Retype every line from the start of the data down to and including the line with "15981 Lines After Removing Content Filtering". Skip the pictures.

SOURCE MATERIAL
★ ★ ★
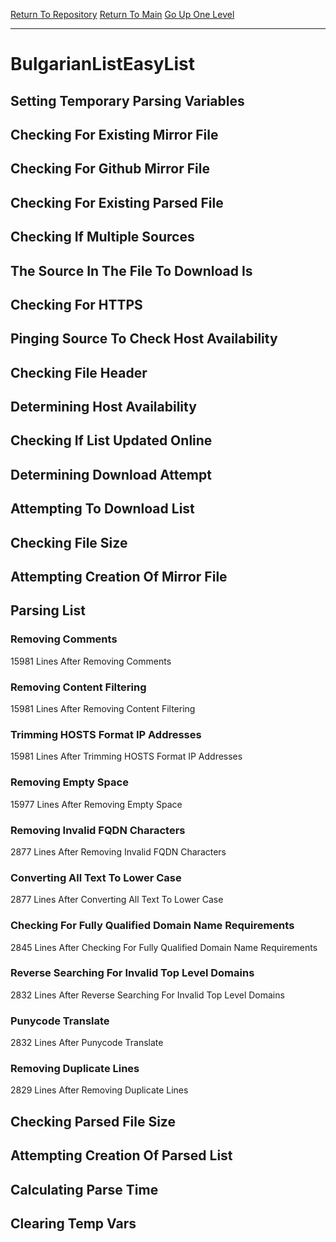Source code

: [Return To Repository](https://github.com/deathbybandaid/piholeparser/)
[Return To Main](https://github.com/deathbybandaid/piholeparser/blob/master/RecentRunLogs/Mainlog.md)
[Go Up One Level](https://github.com/deathbybandaid/piholeparser/blob/master/RecentRunLogs/TopLevelScripts/30-Processing-External-Blacklists.md)
____________________________________
# BulgarianListEasyList
## Setting Temporary Parsing Variables
## Checking For Existing Mirror File
## Checking For Github Mirror File
## Checking For Existing Parsed File
## Checking If Multiple Sources
## The Source In The File To Download Is
## Checking For HTTPS
## Pinging Source To Check Host Availability
## Checking File Header
## Determining Host Availability
## Checking If List Updated Online
## Determining Download Attempt
## Attempting To Download List
## Checking File Size
## Attempting Creation Of Mirror File
## Parsing List
### Removing Comments
15981 Lines After Removing Comments
### Removing Content Filtering
15981 Lines After Removing Content Filtering
### Trimming HOSTS Format IP Addresses
15981 Lines After Trimming HOSTS Format IP Addresses
### Removing Empty Space
15977 Lines After Removing Empty Space
### Removing Invalid FQDN Characters
2877 Lines After Removing Invalid FQDN Characters
### Converting All Text To Lower Case
2877 Lines After Converting All Text To Lower Case
### Checking For Fully Qualified Domain Name Requirements
2845 Lines After Checking For Fully Qualified Domain Name Requirements
### Reverse Searching For Invalid Top Level Domains
2832 Lines After Reverse Searching For Invalid Top Level Domains
### Punycode Translate
2832 Lines After Punycode Translate
### Removing Duplicate Lines
2829 Lines After Removing Duplicate Lines
## Checking Parsed File Size
## Attempting Creation Of Parsed List
## Calculating Parse Time
## Clearing Temp Vars
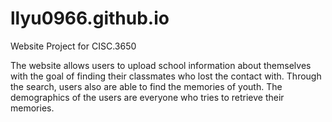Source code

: # llyu0966.github.io
Website Project for CISC.3650

The website allows users to upload school information about themselves with the goal of finding their classmates who lost the contact with. Through the search, users also are able to find the memories of youth. The demographics of the users are everyone who tries to retrieve their memories.
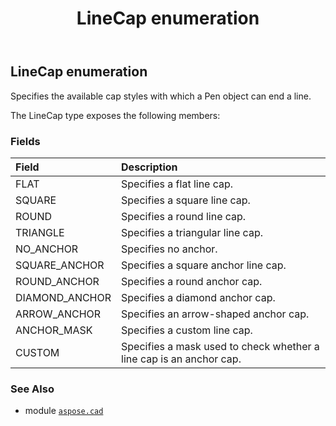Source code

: ﻿---
title: LineCap enumeration
second_title: Aspose.CAD for Python via .NET API References
description: 
type: docs
weight: 710
url: /aspose.cad/linecap/
is_root: false
---

## LineCap enumeration

Specifies the available cap styles with which a Pen object can end a line.



The LineCap type exposes the following members:

### Fields
| Field | Description |
| :- | :- |
| FLAT | Specifies a flat line cap. |
| SQUARE | Specifies a square line cap. |
| ROUND | Specifies a round line cap. |
| TRIANGLE | Specifies a triangular line cap. |
| NO_ANCHOR | Specifies no anchor. |
| SQUARE_ANCHOR | Specifies a square anchor line cap. |
| ROUND_ANCHOR | Specifies a round anchor cap. |
| DIAMOND_ANCHOR | Specifies a diamond anchor cap. |
| ARROW_ANCHOR | Specifies an arrow-shaped anchor cap. |
| ANCHOR_MASK | Specifies a custom line cap. |
| CUSTOM | Specifies a mask used to check whether a line cap is an anchor cap. |



### See Also
* module [`aspose.cad`](..)
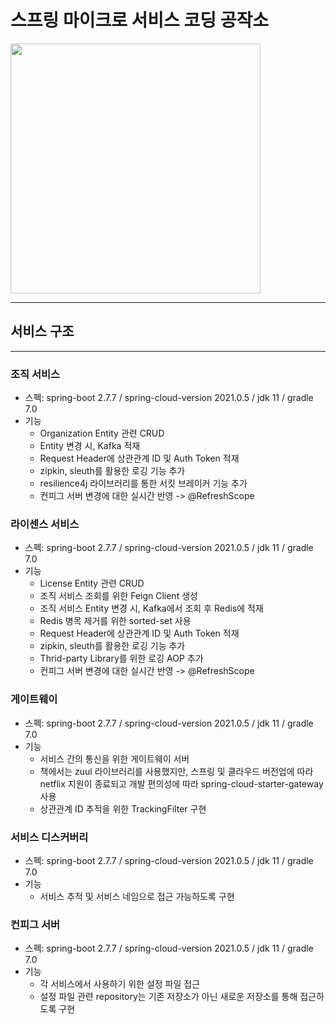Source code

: # 스프링 마이크로 서비스 코딩 공작소

<img src="http://image.yes24.com/goods/110243944/XL" width="400" height="400">

---

## 서비스 구조

---

### 조직 서비스
- 스펙: spring-boot 2.7.7 / spring-cloud-version 2021.0.5 / jdk 11 / gradle 7.0
- 기능
  - Organization Entity 관련 CRUD
  - Entity 변경 시, Kafka 적재
  - Request Header에 상관관계 ID 및 Auth Token 적재
  - zipkin, sleuth를 활용한 로깅 기능 추가
  - resilience4j 라이브러리를 통한 서킷 브레이커 기능 추가
  - 컨피그 서버 변경에 대한 실시간 반영 -> @RefreshScope

### 라이센스 서비스
- 스펙: spring-boot 2.7.7 / spring-cloud-version 2021.0.5 / jdk 11 / gradle 7.0
- 기능
  - License Entity 관련 CRUD
  - 조직 서비스 조회를 위한 Feign Client 생성
  - 조직 서비스 Entity 변경 시, Kafka에서 조회 후 Redis에 적재
  - Redis 병목 제거를 위한 sorted-set 사용
  - Request Header에 상관관계 ID 및 Auth Token 적재
  - zipkin, sleuth를 활용한 로깅 기능 추가
  - Thrid-party Library를 위한 로깅 AOP 추가
  - 컨피그 서버 변경에 대한 실시간 반영 -> @RefreshScope

### 게이트웨이
- 스펙: spring-boot 2.7.7 / spring-cloud-version 2021.0.5 / jdk 11 / gradle 7.0
- 기능
  - 서비스 간의 통신을 위한 게이트웨이 서버
  - 책에서는 zuul 라이브러리를 사용했지만, 스프링 및 클라우드 버전업에 따라 netflix 지원이 종료되고 개발 편의성에 따라 spring-cloud-starter-gateway 사용
  - 상관관계 ID 추적을 위한 TrackingFilter 구현

### 서비스 디스커버리
- 스펙: spring-boot 2.7.7 / spring-cloud-version 2021.0.5 / jdk 11 / gradle 7.0
- 기능
  - 서비스 추적 및 서비스 네임으로 접근 가능하도록 구현

### 컨피그 서버
- 스펙: spring-boot 2.7.7 / spring-cloud-version 2021.0.5 / jdk 11 / gradle 7.0
- 기능
  - 각 서비스에서 사용하기 위한 설정 파일 접근
  - 설정 파일 관련 repository는 기존 저장소가 아닌 새로운 저장소를 통해 접근하도록 구현


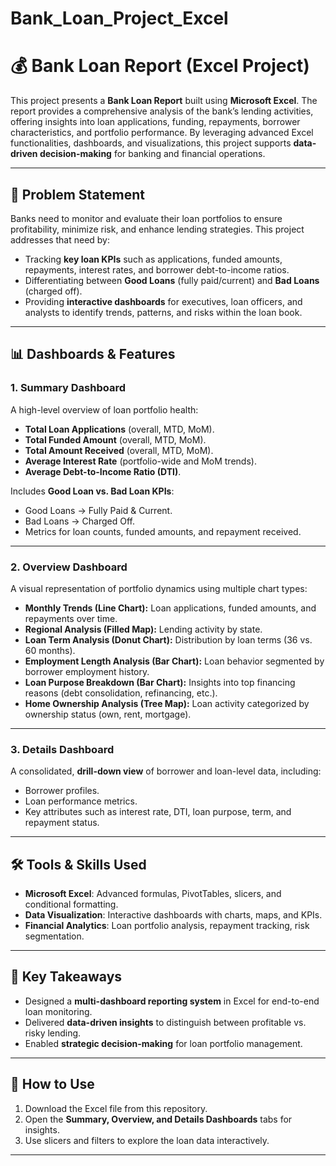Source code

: # Bank_Loan_Project_Excel
# 💰 Bank Loan Report (Excel Project)

This project presents a **Bank Loan Report** built using **Microsoft Excel**. The report provides a comprehensive analysis of the bank’s lending activities, offering insights into loan applications, funding, repayments, borrower characteristics, and portfolio performance. By leveraging advanced Excel functionalities, dashboards, and visualizations, this project supports **data-driven decision-making** for banking and financial operations.

---

## 🧠 Problem Statement  
Banks need to monitor and evaluate their loan portfolios to ensure profitability, minimize risk, and enhance lending strategies. This project addresses that need by:  
- Tracking **key loan KPIs** such as applications, funded amounts, repayments, interest rates, and borrower debt-to-income ratios.  
- Differentiating between **Good Loans** (fully paid/current) and **Bad Loans** (charged off).  
- Providing **interactive dashboards** for executives, loan officers, and analysts to identify trends, patterns, and risks within the loan book.

---

## 📊 Dashboards & Features  

### **1. Summary Dashboard**  
A high-level overview of loan portfolio health:  
- **Total Loan Applications** (overall, MTD, MoM).  
- **Total Funded Amount** (overall, MTD, MoM).  
- **Total Amount Received** (overall, MTD, MoM).  
- **Average Interest Rate** (portfolio-wide and MoM trends).  
- **Average Debt-to-Income Ratio (DTI)**.  

Includes **Good Loan vs. Bad Loan KPIs**:  
- Good Loans → Fully Paid & Current.  
- Bad Loans → Charged Off.  
- Metrics for loan counts, funded amounts, and repayment received.  

---

### **2. Overview Dashboard**  
A visual representation of portfolio dynamics using multiple chart types:  
- **Monthly Trends (Line Chart):** Loan applications, funded amounts, and repayments over time.  
- **Regional Analysis (Filled Map):** Lending activity by state.  
- **Loan Term Analysis (Donut Chart):** Distribution by loan terms (36 vs. 60 months).  
- **Employment Length Analysis (Bar Chart):** Loan behavior segmented by borrower employment history.  
- **Loan Purpose Breakdown (Bar Chart):** Insights into top financing reasons (debt consolidation, refinancing, etc.).  
- **Home Ownership Analysis (Tree Map):** Loan activity categorized by ownership status (own, rent, mortgage).  

---

### **3. Details Dashboard**  
A consolidated, **drill-down view** of borrower and loan-level data, including:  
- Borrower profiles.  
- Loan performance metrics.  
- Key attributes such as interest rate, DTI, loan purpose, term, and repayment status.  

---

## 🛠️ Tools & Skills Used  
- **Microsoft Excel**: Advanced formulas, PivotTables, slicers, and conditional formatting.  
- **Data Visualization**: Interactive dashboards with charts, maps, and KPIs.  
- **Financial Analytics**: Loan portfolio analysis, repayment tracking, risk segmentation.  

---

## 🚀 Key Takeaways  
- Designed a **multi-dashboard reporting system** in Excel for end-to-end loan monitoring.  
- Delivered **data-driven insights** to distinguish between profitable vs. risky lending.  
- Enabled **strategic decision-making** for loan portfolio management.  

---

## 📌 How to Use  
1. Download the Excel file from this repository.  
2. Open the **Summary, Overview, and Details Dashboards** tabs for insights.  
3. Use slicers and filters to explore the loan data interactively.  

---

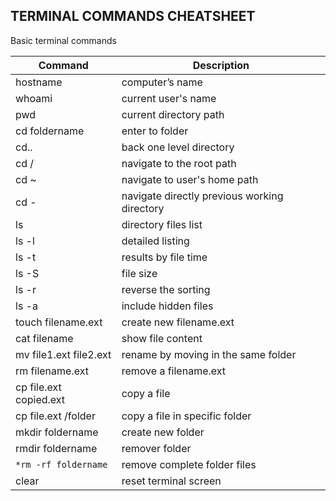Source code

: ## TERMINAL COMMANDS CHEATSHEET

Basic terminal commands

| Command | Description |
|---------|-------------|
| hostname  | computer’s name  |
| whoami    | current user's name|
| pwd       | current directory path|
| cd foldername | enter to folder |
| cd..      | back one level directory|
| cd /      | navigate to the root path|
| cd ~      | navigate to user's home path|
| cd -      | navigate directly previous working directory|
| ls        | directory files list|
| ls -l     |detailed listing|
| ls -t     |results by file time|
| ls -S     |file size|
| ls -r     |reverse the sorting|
| ls -a     |include hidden files|
| touch filename.ext  | create new filename.ext|
| cat filename  | show file content|
| mv file1.ext file2.ext  | rename by moving in the same folder|
| rm filename.ext | remove a filename.ext|
| cp file.ext copied.ext  | copy a file|
| cp file.ext /folder | copy a file in specific folder|
| mkdir foldername  | create new folder|
| rmdir foldername  | remover folder|
| `*rm -rf foldername`  | remove complete folder files|
| clear | reset terminal screen|
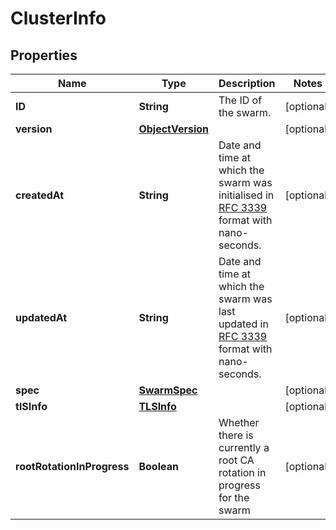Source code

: 
# ClusterInfo

## Properties
Name | Type | Description | Notes
------------ | ------------- | ------------- | -------------
**ID** | **String** | The ID of the swarm. |  [optional]
**version** | [**ObjectVersion**](ObjectVersion.md) |  |  [optional]
**createdAt** | **String** | Date and time at which the swarm was initialised in [RFC 3339](https://www.ietf.org/rfc/rfc3339.txt) format with nano-seconds.  |  [optional]
**updatedAt** | **String** | Date and time at which the swarm was last updated in [RFC 3339](https://www.ietf.org/rfc/rfc3339.txt) format with nano-seconds.  |  [optional]
**spec** | [**SwarmSpec**](SwarmSpec.md) |  |  [optional]
**tlSInfo** | [**TLSInfo**](TLSInfo.md) |  |  [optional]
**rootRotationInProgress** | **Boolean** | Whether there is currently a root CA rotation in progress for the swarm |  [optional]



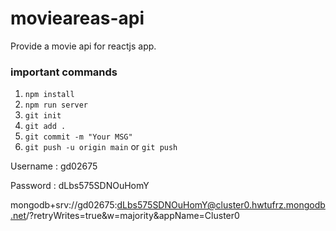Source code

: # movieareas-api

Provide a movie api for reactjs app.

### important commands

1. `npm install`
2. `npm run server`
3. `git init`
4. `git add .`
5. `git commit -m "Your MSG"`
6. `git push -u origin main`
   or `git push`

Username : gd02675

Password : dLbs575SDNOuHomY

mongodb+srv://gd02675:dLbs575SDNOuHomY@cluster0.hwtufrz.mongodb.net/?retryWrites=true&w=majority&appName=Cluster0
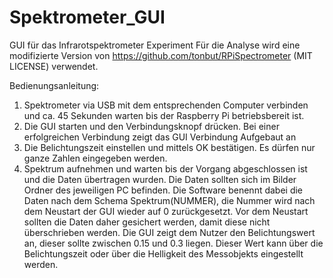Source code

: # Spektrometer_GUI
GUI für das Infrarotspektrometer Experiment
Für die Analyse wird eine modifizierte Version von https://github.com/tonbut/RPiSpectrometer (MIT LICENSE) verwendet.

Bedienungsanleitung:
1. Spektrometer via USB mit dem entsprechenden Computer verbinden und ca. 45 Sekunden warten bis der Raspberry Pi betriebsbereit ist.
2. Die GUI starten und den Verbindungsknopf drücken. Bei einer erfolgreichen Verbindung zeigt das GUI Verbindung Aufgebaut an
3. Die Belichtungszeit einstellen und mittels OK bestätigen. Es dürfen nur ganze Zahlen eingegeben werden.
4. Spektrum aufnehmen und warten bis der Vorgang abgeschlossen ist und die Daten übertragen wurden. Die Daten sollten sich im Bilder Ordner des jeweiligen PC befinden. Die Software benennt dabei die Daten nach dem Schema Spektrum(NUMMER), die Nummer wird nach dem Neustart der GUI wieder auf 0 zurückgesetzt. Vor dem Neustart sollten die Daten daher gesichert werden, damit diese nicht überschrieben werden.
Die GUI zeigt dem Nutzer den Belichtungswert an, dieser sollte zwischen 0.15 und 0.3 liegen. Dieser Wert kann über die Belichtungszeit oder über die Helligkeit des Messobjekts eingestellt werden.
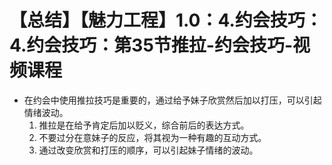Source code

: # 【总结】【魅力工程】1.0：4.约会技巧：4.约会技巧：第35节推拉-约会技巧-视频课程

-   在约会中使用推拉技巧是重要的，通过给予妹子欣赏然后加以打压，可以引起情绪波动。
    1.  推拉是在给予肯定后加以贬义，综合前后的表达方式。
    2.  不要过分在意妹子的反应，将其视为一种有趣的互动方式。
    3.  通过改变欣赏和打压的顺序，可以引起妹子情绪的波动。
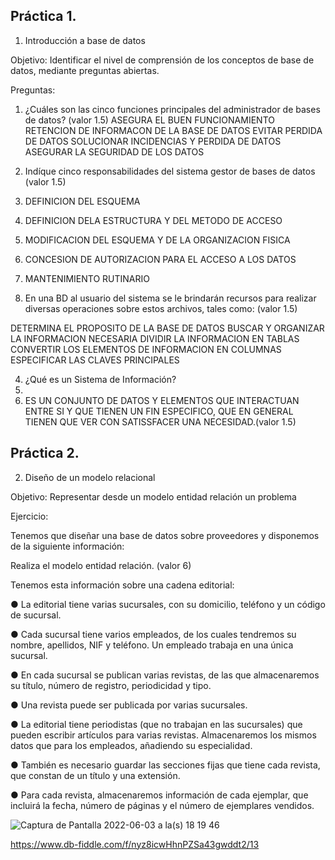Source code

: ## Práctica 1.

1. Introducción a base de datos

Objetivo: Identificar el nivel de comprensión de los conceptos de base de datos,
mediante preguntas abiertas.
 
Preguntas:

1. ¿Cuáles son las cinco funciones principales del administrador de bases de datos?
(valor 1.5)
ASEGURA EL BUEN FUNCIONAMIENTO
RETENCION DE INFORMACON DE LA BASE DE DATOS
EVITAR PERDIDA DE DATOS
SOLUCIONAR INCIDENCIAS Y PERDIDA DE DATOS
ASEGURAR LA SEGURIDAD DE LOS DATOS
2. Indíque cinco responsabilidades del sistema gestor de bases de datos (valor 1.5)
3. DEFINICION DEL ESQUEMA
4. DEFINICION DELA ESTRUCTURA Y DEL METODO DE ACCESO
5. MODIFICACION DEL ESQUEMA Y DE LA ORGANIZACION FISICA
6. CONCESION DE AUTORIZACION PARA EL ACCESO A LOS DATOS
7. MANTENIMIENTO RUTINARIO

3. En una BD al usuario del sistema se le brindarán recursos para realizar diversas
operaciones sobre estos archivos, tales como: (valor 1.5)

DETERMINA EL PROPOSITO DE LA BASE DE DATOS
BUSCAR Y ORGANIZAR LA INFORMACION NECESARIA
DIVIDIR LA INFORMACION EN TABLAS
CONVERTIR LOS ELEMENTOS DE INFORMACION EN COLUMNAS
ESPECIFICAR LAS CLAVES PRINCIPALES

4. ¿Qué es un Sistema de Información? 
5. 
6. ES UN CONJUNTO DE DATOS Y ELEMENTOS QUE INTERACTUAN ENTRE SI Y QUE TIENEN UN FIN ESPECIFICO, QUE EN GENERAL TIENEN QUE VER CON SATISSFACER UNA NECESIDAD.(valor 1.5)

## Práctica 2.

2. Diseño de un modelo relacional

Objetivo: Representar desde un modelo entidad relación un problema


Ejercicio:

Tenemos que diseñar una base de datos sobre proveedores y disponemos de la siguiente
información:

Realiza el modelo entidad relación. (valor 6)

Tenemos esta información sobre una cadena editorial:

● La editorial tiene varias sucursales, con su domicilio, teléfono y un código de
sucursal.

● Cada sucursal tiene varios empleados, de los cuales tendremos su nombre,
apellidos, NIF y teléfono. Un empleado trabaja en una única sucursal.

● En cada sucursal se publican varias revistas, de las que almacenaremos su título,
número de registro, periodicidad y tipo.

● Una revista puede ser publicada por varias sucursales.

● La editorial tiene periodistas (que no trabajan en las sucursales) que pueden
escribir artículos para varias revistas. Almacenaremos los mismos datos que para
los empleados, añadiendo su especialidad.

● También es necesario guardar las secciones fijas que tiene cada revista, que
constan de un título y una extensión.

● Para cada revista, almacenaremos información de cada ejemplar, que incluirá la
fecha, número de páginas y el número de ejemplares vendidos.

![Captura de Pantalla 2022-06-03 a la(s) 18 19 46](https://user-images.githubusercontent.com/103079658/171965987-4962f349-bb2f-492e-b932-8e78e531efb0.png)



https://www.db-fiddle.com/f/nyz8icwHhnPZSa43gwddt2/13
★ ★ ★
EXPECTED OUTPUT
Source code

: [Return To Repository](https://github.com/deathbybandaid/piholeparser/)
[Return To Main](https://github.com/deathbybandaid/piholeparser/blob/master/RecentRunLogs/Mainlog.md)
[Go Up One Level](https://github.com/deathbybandaid/piholeparser/blob/master/RecentRunLogs/TopLevelScripts/30-Processing-External-Blacklists.md)
____________________________________
# BulgarianListEasyList
## Setting Temporary Parsing Variables
## Checking For Existing Mirror File
## Checking For Github Mirror File
## Checking For Existing Parsed File
## Checking If Multiple Sources
## The Source In The File To Download Is
## Checking For HTTPS
## Pinging Source To Check Host Availability
## Checking File Header
## Determining Host Availability
## Checking If List Updated Online
## Determining Download Attempt
## Attempting To Download List
## Checking File Size
## Attempting Creation Of Mirror File
## Parsing List
### Removing Comments
15981 Lines After Removing Comments
### Removing Content Filtering
15981 Lines After Removing Content Filtering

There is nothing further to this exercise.